Underlying this hope is a radically dualistic view of what it means to be human. The idea that we can live forever as a computer, depends on the idea that our bodies are completely separate, and completely irrelevant, to our true selves. Plato and Descartes are alive and well in secular anthropology. They’ve already radically shaped our views on sexuality, gender, and when it’s acceptable to end a life (in abortion or euthanasia), and now they are transforming the way we think about death.

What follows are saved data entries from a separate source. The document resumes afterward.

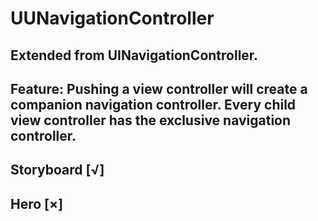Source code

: # UUNavigationController
## Extended from UINavigationController. 
## Feature: Pushing a view controller will create a companion navigation controller. Every child view controller has the exclusive navigation controller.
## Storyboard [√]
## Hero [×]  
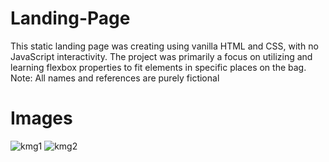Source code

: # Landing-Page
This static landing page was creating using vanilla HTML and CSS, with no JavaScript interactivity. The project was primarily a focus on utilizing and learning flexbox properties to fit elements in specific places on the bag. Note: All names and references are purely fictional

# Images
![kmg1](https://github.com/Mujanov3737/Landing-Page/assets/75598761/6e05cf70-7bca-4ea2-9268-36b45ed58977)
![kmg2](https://github.com/Mujanov3737/Landing-Page/assets/75598761/70a52622-b396-47f6-b75c-e97de443c11f)
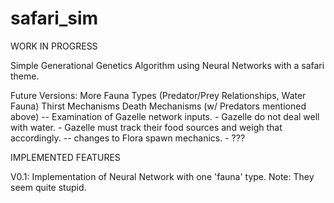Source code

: # safari_sim
WORK IN PROGRESS

Simple Generational Genetics Algorithm using Neural Networks with a safari theme.

Future Versions:
  More Fauna Types (Predator/Prey Relationships, Water Fauna)
  Thirst Mechanisms
  Death Mechanisms (w/ Predators mentioned above)
     -- Examination of Gazelle network inputs.
      - Gazelle do not deal well with water.
    - Gazelle must track their food sources and weigh that accordingly.
   -- changes to Flora spawn mechanics.
      - ???

IMPLEMENTED FEATURES

V0.1:
  Implementation of Neural Network with one 'fauna' type.
  Note: They seem quite stupid.
  



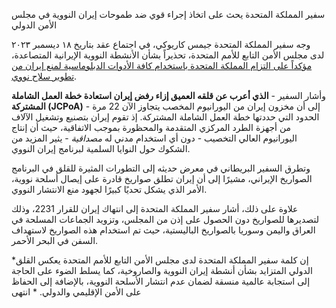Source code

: سفير المملكة المتحدة يحث على اتخاذ إجراء قوي ضد طموحات إيران النووية في مجلس الأمن الدولي

وجه سفير المملكة المتحدة جيمس كاريوكي، في اجتماع عقد بتاريخ ١٨ ديسمبر ٢٠٢٣ لدى مجلس الأمن التابع للأمم المتحدة، تحذيراً  بشأن الأنشطة النووية الإيرانية المتصاعدة، [مؤكداً على التزام المملكة المتحدة باستخدام كافة الأدوات الدبلوماسية لمنع إيران من تطوير سلاح نووي](httphttps://www.gov.uk/government/speeches/the-uk-is-committed-to-using-all-diplomatic-tools-to-prevent-iran-from-developing-a-nuclear-weapon-uk-statement-at-the-un-security-council://).

وأشار السفير - **الذي أعرب عن قلقه العميق إزاء رفض إيران استعادة خطة العمل الشاملة المشتركة (JCPoA)** - إلى أن مخزون إيران من اليورانيوم المخصب يتجاوز الآن 22 مرة الحدود التي حددتها خطة العمل الشاملة المشتركة. إذ تقوم إيران بتصنيع وتشغيل الآلاف من أجهزة الطرد المركزي المتقدمة والمحظورة بموجب الاتفاقية، حيث أن إنتاج اليورانيوم العالي التخصيب - دون أي استخدام مدني له *مصداقية* - يثير المزيد من الشكوك حول النوايا السلمية لبرنامج إيران النووي.

وتطرق السفير البريطاني في معرض حديثه إلى التطورات المثيرة للقلق في البرنامج الصواريخ الإيراني، مشيرًا إلى أن إيران تطلق صواريخ قادرة على إيصال أسلحة نووية، الأمر الذي يشكل تحديًا كبيرًا لجهود منع الانتشار النووي.

علاوة على ذلك، أشار سفير المملكة المتحدة إلى انتهاك إيران للقرار 2231، وذلك لتصديرها للصواريخ دون الحصول على إذن من المجلس، وتزويد الجماعات المسلحة في العراق واليمن وسوريا بالصواريخ الباليستية، حيث تم استخدام هذه الصواريخ لاستهداف السفن في البحر الأحمر.

*إن كلمة سفير المملكة المتحدة لدى مجلس الأمن التابع للأمم المتحدة يعكس القلق الدولي المتزايد بشأن أنشطة إيران النووية والصاروخية، كما يسلط الضوء على الحاجة إلى استجابة عالمية منسقة لضمان عدم انتشار الأسلحة النووية، بالإضافة إلى الحفاظ على الأمن الإقليمي والدولي.
*
انتهى
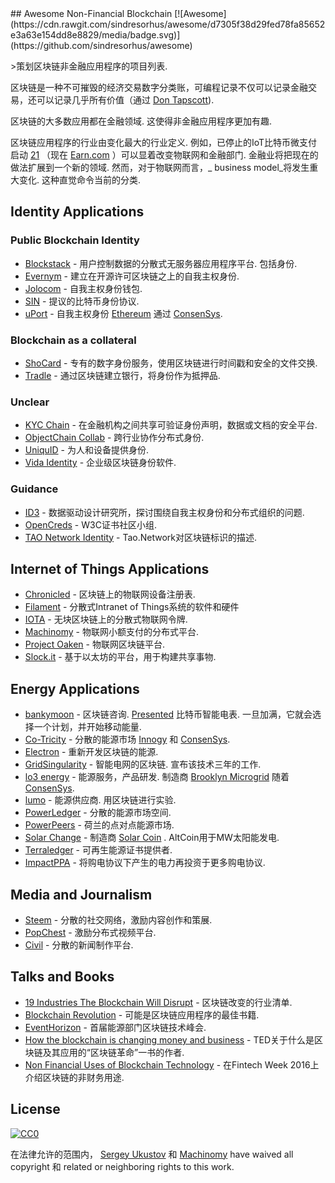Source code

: <div class="github-widget" data-repo="machinomy/awesome-non-financial-blockchain"></div>
## Awesome Non-Financial Blockchain [![Awesome](https://cdn.rawgit.com/sindresorhus/awesome/d7305f38d29fed78fa85652e3a63e154dd8e8829/media/badge.svg)](https://github.com/sindresorhus/awesome)

&gt;策划区块链非金融应用程序的项目列表.

区块链是一种不可摧毁的经济交易数字分类账，可编程记录不仅可以记录金融交易，还可以记录几乎所有价值（通过 [Don Tapscott](https://www.linkedin.com/pulse/whats-next-generation-internet-surprise-its-all-don-tapscott)).

 区块链的大多数应用都在金融领域.  这使得非金融应用程序更加有趣.

 区块链应用程序的行业由变化最大的行业定义.  例如，已停止的IoT比特币微支付启动 [21](https://21.co) （现在 [Earn.com](https://earn.com) ）可以显着改变物联网和金融部门.  金融业将把现在的做法扩展到一个新的领域.  然而，对于物联网而言，_ business model_将发生重大变化.  这种直觉命令当前的分类.



## Identity Applications

### Public Blockchain Identity

- [Blockstack](https://blockstack.org)   - 用户控制数据的分散式无服务器应用程序平台.  包括身份.
- [Evernym](http://www.evernym.com) - 建立在开源许可区块链之上的自我主权身份.
- [Jolocom](https://jolocom.com) - 自我主权身份钱包.
- [SIN](https://en.bitcoin.it/wiki/Identity_protocol_v1) - 提议的比特币身份协议.
- [uPort](https://www.uport.me) - 自我主权身份 [Ethereum](https://ethereum.org) 通过 [ConsenSys](https://consensys.net).

### Blockchain as a collateral

- [ShoCard](https://shocard.com) - 专有的数字身份服务，使用区块链进行时间戳和安全的文件交换.
- [Tradle](https://tradle.io/) - 通过区块链建立银行，将身份作为抵押品.

### Unclear

- [KYC Chain](http://kyc-chain.com) - 在金融机构之间共享可验证身份声明，数据或文档的安全平台.
- [ObjectChain Collab](http://www.objectchain-collab.com) - 跨行业协作分布式身份.
- [UniquID](http://uniquid.com) - 为人和设备提供身份.
- [Vida Identity](https://vidaidentity.com) - 企业级区块链身份软件.

### Guidance

- [ID3](https://idcubed.org) - 数据驱动设计研究所，探讨围绕自我主权身份和分布式组织的问题.
- [OpenCreds](http://opencreds.org) -  W3C证书社区小组.
- [TAO Network Identity](http://tao.network/portfolio-item/the-identity-system/) -  Tao.Network对区块链标识的描述.


## Internet of Things Applications

- [Chronicled](http://www.chronicled.com) - 区块链上的物联网设备注册表.
- [Filament](http://filament.com) - 分散式Intranet of Things系统的软件和硬件
- [IOTA](http://www.iotatoken.com) - 无块区块链上的分散式物联网令牌.
- [Machinomy](http://machinomy.com) - 物联网小额支付的分布式平台.
- [Project Oaken](https://www.projectoaken.com) - 物联网区块链平台.
- [Slock.it](https://slock.it) - 基于以太坊的平台，用于构建共享事物.


## Energy Applications

- [bankymoon](http://bankymoon.co.za/) - 区块链咨询. [Presented](http://goo.gl/L6vJBx)  比特币智能电表.  一旦加满，它就会选择一个计划，并开始移动能量.
- [Co-Tricity](https://co-tricity.com/) - 分散的能源市场 [Innogy](https://innovationhub.innogy.com/) 和 [ConsenSys](https://consensys.net).
- [Electron](http://www.electron.org.uk/) - 重新开发区块链的能源.
- [GridSingularity](http://gridsingularity.com)   - 智能电网的区块链.  宣布该技术三年的工作.
- [lo3 energy](http://lo3energy.com)   - 能源服务，产品研发.  制造商 [Brooklyn Microgrid](http://brooklynmicrogrid.com) 随着 [ConsenSys](https://consensys.net).
- [lumo](https://lumoenergy.com.au)   - 能源供应商.  用区块链进行实验.
- [PowerLedger](https://powerledger.io) - 分散的能源市场空间.
- [PowerPeers](https://www.powerpeers.nl/) - 荷兰的点对点能源市场.
- [Solar Change](http://www.solarchange.co/) - 制造商 [Solar Coin](http://solarcoin.org/) .  AltCoin用于MW太阳能发电.
- [Terraledger](https://terraledger.com) - 可再生能源证书提供者.
- [ImpactPPA](https://impactppa.com) - 将购电协议下产生的电力再投资于更多购电协议.

## Media and Journalism

- [Steem](https://steem.io) - 分散的社交网络，激励内容创作和策展.
- [PopChest](https://popchest.com) - 激励分布式视频平台.
- [Civil](https://joincivil.com) - 分散的新闻制作平台. 


## Talks and Books

- [19 Industries The Blockchain Will Disrupt](https://www.youtube.com/watch?v=G3psxs3gyf8) - 区块链改变的行业清单.
- [Blockchain Revolution](http://blockchain-revolution.com) - 可能是区块链应用程序的最佳书籍.
- [EventHorizon](http://eventhorizon2017.com) - 首届能源部门区块链技术峰会.
- [How the blockchain is changing money and business](https://www.youtube.com/watch?v=Pl8OlkkwRpc) -  TED关于什么是区块链及其应用的“区块链革命”一书的作者.
- [Non Financial Uses of Blockchain Technology](https://www.youtube.com/watch?v=GGCHaphRjoM) - 在Fintech Week 2016上介绍区块链的非财务用途.


## License

[![CC0](http://mirrors.creativecommons.org/presskit/buttons/88x31/svg/cc-zero.svg)](https://creativecommons.org/publicdomain/zero/1.0/)

在法律允许的范围内， [Sergey Ukustov](https://github.com/ukstv) 和 [Machinomy](https://github.com/machinomy) have waived all copyright 和 related or neighboring rights to this work.

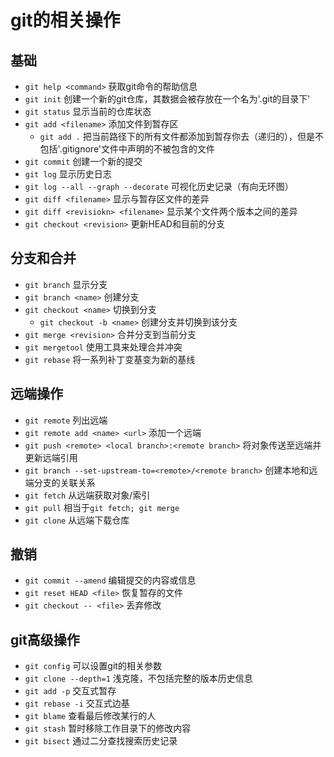 # git的相关操作
## 基础
+ `git help <command>` 获取git命令的帮助信息
+ `git init` 创建一个新的git仓库，其数据会被存放在一个名为'.git的目录下'
+ `git status` 显示当前的仓库状态
+ `git add <filename>` 添加文件到暂存区
  + `git add .` 把当前路径下的所有文件都添加到暂存你去（递归的），但是不包括'.gitignore'文件中声明的不被包含的文件
+ `git commit` 创建一个新的提交
+ `git log` 显示历史日志
+ `git log --all --graph --decorate` 可视化历史记录（有向无环图）
+ `git diff <filename>` 显示与暂存区文件的差异
+ `git diff <revisiokn> <filename>` 显示某个文件两个版本之间的差异
+ `git checkout <revision>` 更新HEAD和目前的分支
## 分支和合并
+ `git branch` 显示分支
+ `git branch <name>` 创建分支
+ `git checkout <name>` 切换到分支
  + `git checkout -b <name>` 创建分支并切换到该分支
+ `git merge <revision>` 合并分支到当前分支
+ `git mergetool` 使用工具来处理合并冲突
+ `git rebase` 将一系列补丁变基变为新的基线
## 远端操作
+ `git remote` 列出远端
+ `git remote add <name> <url>` 添加一个远端
+ `git push <remote> <local branch>:<remote branch>` 将对象传送至远端并更新远端引用
+ `git branch --set-upstream-to=<remote>/<remote branch>` 创建本地和远端分支的关联关系
+ `git fetch` 从远端获取对象/索引
+ `git pull` 相当于`git fetch; git merge`
+ `git clone` 从远端下载仓库
## 撤销
+ `git commit --amend` 编辑提交的内容或信息
+ `git reset HEAD <file>` 恢复暂存的文件
+ `git checkout -- <file>` 丢弃修改
## git高级操作
+ `git config` 可以设置git的相关参数
+ `git clone --depth=1` 浅克隆，不包括完整的版本历史信息
+ `git add -p` 交互式暂存
+ `git rebase -i` 交互式边基
+ `git blame` 查看最后修改某行的人
+ `git stash` 暂时移除工作目录下的修改内容
+ `git bisect` 通过二分查找搜索历史记录
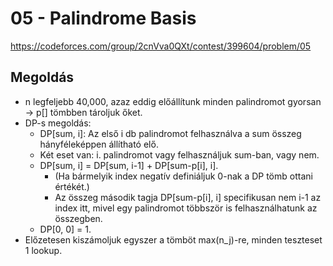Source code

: # 05 - Palindrome Basis

https://codeforces.com/group/2cnVva0QXt/contest/399604/problem/05

## Megoldás

- n legfeljebb 40,000, azaz eddig előállítunk minden palindromot gyorsan -> p[] tömbben tároljuk őket.
- DP-s megoldás:
  - DP[sum, i]: Az első i db palindromot felhasználva a sum összeg hányféleképpen állítható elő.
  - Két eset van: i. palindromot vagy felhasználjuk sum-ban, vagy nem.
  - DP[sum, i] = DP[sum, i-1] + DP[sum-p[i], i].
    - (Ha bármelyik index negatív definiáljuk 0-nak a DP tömb ottani értékét.)
    - Az összeg második tagja DP[sum-p[i], i] specifikusan nem i-1 az index itt, mivel egy palindromot többször is felhasználhatunk az összegben.
  - DP[0, 0] = 1.
- Előzetesen kiszámoljuk egyszer a tömböt max(n_j)-re, minden teszteset 1 lookup.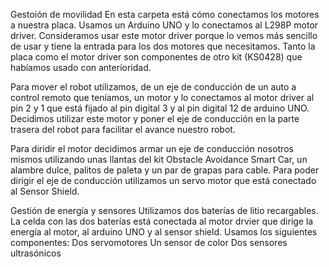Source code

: Gestoión de movilidad
En esta carpeta está cómo conectamos los motores a nuestra placa. Usamos un Arduino UNO y lo conectamos al L298P motor driver. Consideramos usar este motor driver porque lo vemos más sencillo de usar y tiene la entrada para los dos motores que necesitamos. Tanto la placa como el motor driver son componentes de otro kit (KS0428) que habíamos usado con anterioridad.

Para mover el robot utilizamos, de un eje de conducción de un auto a control remoto que teníamos, un motor y lo conectamos al motor driver al pin 2 y 1 que está fijado al pin digital 3 y al pin digital 12 de arduino UNO. Decidimos utilizar este motor y poner el eje de conducción en la parte trasera del robot para facilitar el avance nuestro robot.

Para diridir el motor decidimos armar un eje de conducción nosotros mismos utilizando unas llantas del kit Obstacle Avoidance Smart Car, un alambre dulce, palitos de paleta y un par de grapas para cable. Para poder dirigir el eje de conducción utilizamos un servo motor que está conectado al Sensor Shield.


Gestión de energía y sensores
Utilizamos dos baterías de litio recargables. La celda con las dos baterías está conectada al motor drvier que dirige la energía al motor, al arduino UNO y al sensor shield.
Usamos los siguientes componentes:
Dos servomotores
Un sensor de color
Dos sensores ultrasónicos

Part of the Christian response to these hopes is pretty obvious. We don’t need to hold out hope for immortality as a computer when we have the hope of immortality in resurrected bodies. But we should also highlight that Christian anthropology, while acknowledging that we have a body and a soul, is far from dualistic. Though the soul can exist apart from the body (and will do if we die before Christ returns and the general resurrection takes place), we are designed to be integrated beings: body and soul united and working together. This is why the ultimate Christian hope in the face of death is not the soul’s release from the body, but the reuniting of the soul and the body in resurrection.

And yet, when death actually hits, it’s easy for us as Christians to fall into a dualistic view of humanity which stops short of the reality of Christian hope. When someone we love dies, we comfort ourselves and others with the fact that they are now with Jesus and that their pain and suffering have ended. For those who have suffered physically or mentally before death, we celebrate the release from that suffering as they were released from their body.

And this is right for us to do. This is the wonderful hope we have for the immediate future after death. It really is better to be with Christ (Phil. 1:23) and to be ‘at home with the Lord’ (2 Cor. 5:8). But if we stop there, if that is all we say, we’re missing the really good bit, because the pinnacle of Christian hope is not release but resurrection; it is not that we would be released from the pain and suffering which comes from having a physical body, but that we would be resurrected with a physical body that will never experience pain and suffering. When our souls go to be with Christ at the moment of death, we’ve only reached the waiting room for our real destination. While celebrating the good that is in that, we ought to be careful not to forget that there is something even better yet to come. This should shape the way we talk about life after death, the way we pastor those who are grieving, and what we say, read and sing at funeral services.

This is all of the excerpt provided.